Clustergrammer-JS is built with Webpack Module Bundler and the source code is available in the GitHub repo. Clustergrammer-JS’s API enables developers to add customized behavior through callbacks. For example, tooltip behavior can be modified using callback functions. Clustergrammer-JS utilizes the D3.js JavaScript library for data binding, where data is bound to visual elements such as SVG elements. Clustergrammer-JS also utilizes D3.js general update pattern and the visualization concept of ‘object constancy’ to enable users to track data transformations in three distinct steps: old data is removed, persistent data is updated, and new data enters the visualization. Clustergrammer is a stateful visualization that can be modified by the user, but also returned to its initial state at any time. To enable this, the Clustergrammer-JS object keeps track of the initial and current state as separate parameter objects. See http://clustergrammer.readthedocs.io/clustergrammer_js.html#clustergrammer-js-api for more information. Clustergrammer-JS was developed simultaneously with Clustergrammer-PY as new features generally required updates to both the front and back end Clustergrammer components as well as the Visualization-JSON that is exchanged between the two.

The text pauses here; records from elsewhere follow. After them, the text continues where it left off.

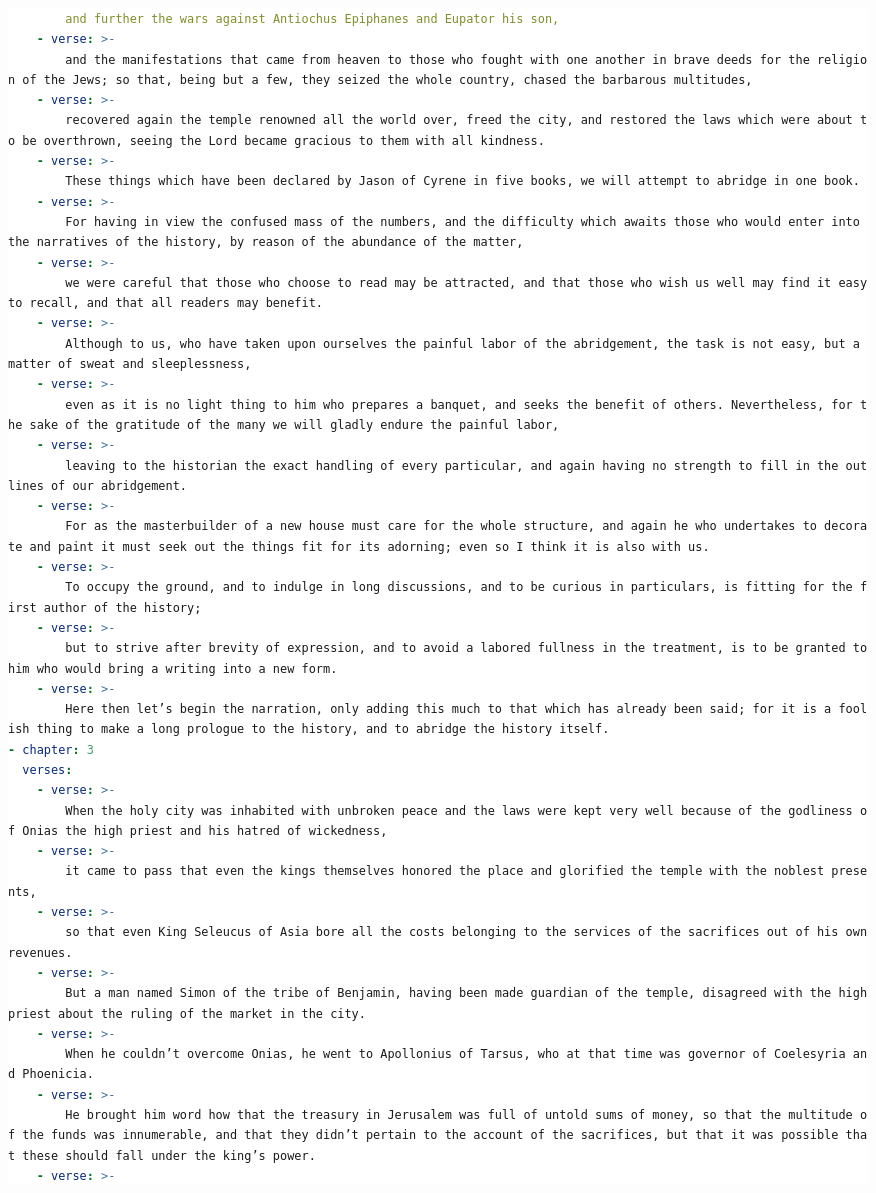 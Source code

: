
 ```yaml
        and further the wars against Antiochus Epiphanes and Eupator his son, 
    - verse: >-
        and the manifestations that came from heaven to those who fought with one another in brave deeds for the religion of the Jews; so that, being but a few, they seized the whole country, chased the barbarous multitudes, 
    - verse: >-
        recovered again the temple renowned all the world over, freed the city, and restored the laws which were about to be overthrown, seeing the Lord became gracious to them with all kindness. 
    - verse: >-
        These things which have been declared by Jason of Cyrene in five books, we will attempt to abridge in one book. 
    - verse: >-
        For having in view the confused mass of the numbers, and the difficulty which awaits those who would enter into the narratives of the history, by reason of the abundance of the matter, 
    - verse: >-
        we were careful that those who choose to read may be attracted, and that those who wish us well may find it easy to recall, and that all readers may benefit. 
    - verse: >-
        Although to us, who have taken upon ourselves the painful labor of the abridgement, the task is not easy, but a matter of sweat and sleeplessness, 
    - verse: >-
        even as it is no light thing to him who prepares a banquet, and seeks the benefit of others. Nevertheless, for the sake of the gratitude of the many we will gladly endure the painful labor, 
    - verse: >-
        leaving to the historian the exact handling of every particular, and again having no strength to fill in the outlines of our abridgement. 
    - verse: >-
        For as the masterbuilder of a new house must care for the whole structure, and again he who undertakes to decorate and paint it must seek out the things fit for its adorning; even so I think it is also with us. 
    - verse: >-
        To occupy the ground, and to indulge in long discussions, and to be curious in particulars, is fitting for the first author of the history; 
    - verse: >-
        but to strive after brevity of expression, and to avoid a labored fullness in the treatment, is to be granted to him who would bring a writing into a new form. 
    - verse: >-
        Here then let’s begin the narration, only adding this much to that which has already been said; for it is a foolish thing to make a long prologue to the history, and to abridge the history itself.
- chapter: 3
  verses:
    - verse: >-
        When the holy city was inhabited with unbroken peace and the laws were kept very well because of the godliness of Onias the high priest and his hatred of wickedness, 
    - verse: >-
        it came to pass that even the kings themselves honored the place and glorified the temple with the noblest presents, 
    - verse: >-
        so that even King Seleucus of Asia bore all the costs belonging to the services of the sacrifices out of his own revenues. 
    - verse: >-
        But a man named Simon of the tribe of Benjamin, having been made guardian of the temple, disagreed with the high priest about the ruling of the market in the city. 
    - verse: >-
        When he couldn’t overcome Onias, he went to Apollonius of Tarsus, who at that time was governor of Coelesyria and Phoenicia. 
    - verse: >-
        He brought him word how that the treasury in Jerusalem was full of untold sums of money, so that the multitude of the funds was innumerable, and that they didn’t pertain to the account of the sacrifices, but that it was possible that these should fall under the king’s power. 
    - verse: >-
```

Clustergrammer-JS integrates data from external sources, for example Enrichr, by communicating with RESTful APIs that allow cross-origin-requests. Clustergrammer only activates Enrichr functionality if it identifies that row names are official mammalian Entrez gene symbols. This is achieved through Harmomizome API requests, and it is employed to prevent biologically relevant features to become activated when non-gene centric biological datasets are loaded.

Clustergrammer-PY

Clustergrammer-PY is the back end Python library that is used to hierarchically cluster the data and generate the Visualization-JSON for the front end Clustergrammer-JS library. Clustergrammer-PY is compatible with Python 2 and 3. This library is utilized by the web app and Jupyter Widget. Clustergrammer-PY can also be used to pre-filter, normalize, down sample, and randomly sample data before the clustering is calculated. Users can modify the clustering parameters, for example setting the distance metric and linkage type, using the API. Clustergrammer-PY can be installed using pip (https://pypi.python.org/pypi?:action=display&name=clustergrammer) and the source code can be found on GitHub (https://github.com/MaayanLab/clustergrammer-py). Hierarchical clustering is calculated using the SciPy library. K-means clustering is calculated using the SciKit Learn library.

Clustergrammer-Widget

The Clustergrammer-Widget enables users to build interactive visualizations within shareable Jupyter Notebooks. The Clustergrammer-Widget utilizes the core Clustergrammer-JS and Clustergrammer-PY libraries. Clustergrammer-Widget was built using the widget-Cookiecutter template (https://github.com/jupyter-widgets/widget-cookiecutter). Clustergrammer-Widget can be installed using pip (https://pypi.python.org/pypi/clustergrammer_widget) and the source code can be found on GitHub (https://github.com/MaayanLab/clustergrammer-widget). The Clustergrammer-Widget uses the Clustergrammer-PY API to load data, normalize, filter, calculate clustering, and finally build the interactive widget.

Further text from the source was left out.